**EXERCISE**
Below are some records; work out how many of their lines contain "Jupiter" and give the number only.

**DATASET CONTENT**
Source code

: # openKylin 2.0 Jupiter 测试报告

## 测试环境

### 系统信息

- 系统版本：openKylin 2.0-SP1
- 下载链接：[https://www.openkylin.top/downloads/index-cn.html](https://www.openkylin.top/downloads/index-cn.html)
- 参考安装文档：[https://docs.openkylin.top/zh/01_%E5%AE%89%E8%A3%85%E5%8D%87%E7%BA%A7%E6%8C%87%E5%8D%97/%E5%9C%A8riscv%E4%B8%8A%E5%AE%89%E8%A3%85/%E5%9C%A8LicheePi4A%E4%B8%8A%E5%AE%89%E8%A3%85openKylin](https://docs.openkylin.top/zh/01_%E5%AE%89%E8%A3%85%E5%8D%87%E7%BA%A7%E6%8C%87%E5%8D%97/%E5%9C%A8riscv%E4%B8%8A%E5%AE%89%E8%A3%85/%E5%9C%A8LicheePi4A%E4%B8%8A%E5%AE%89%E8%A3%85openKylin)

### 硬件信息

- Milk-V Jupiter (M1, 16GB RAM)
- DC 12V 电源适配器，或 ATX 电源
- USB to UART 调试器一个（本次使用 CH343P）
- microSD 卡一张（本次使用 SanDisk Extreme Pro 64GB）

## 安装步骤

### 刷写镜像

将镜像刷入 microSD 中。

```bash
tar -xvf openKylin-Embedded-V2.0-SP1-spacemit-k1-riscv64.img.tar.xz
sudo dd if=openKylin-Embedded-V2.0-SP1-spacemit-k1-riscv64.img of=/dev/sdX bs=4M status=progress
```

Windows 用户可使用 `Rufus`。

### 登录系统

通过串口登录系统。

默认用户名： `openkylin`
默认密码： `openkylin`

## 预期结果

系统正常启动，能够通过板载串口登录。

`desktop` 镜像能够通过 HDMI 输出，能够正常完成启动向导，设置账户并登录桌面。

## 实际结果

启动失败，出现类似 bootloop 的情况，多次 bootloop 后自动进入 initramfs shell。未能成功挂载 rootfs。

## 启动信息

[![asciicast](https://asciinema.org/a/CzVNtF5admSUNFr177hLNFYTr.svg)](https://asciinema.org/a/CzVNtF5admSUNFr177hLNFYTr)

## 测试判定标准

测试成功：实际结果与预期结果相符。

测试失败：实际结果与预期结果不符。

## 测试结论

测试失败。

**TASK ANSWER**
2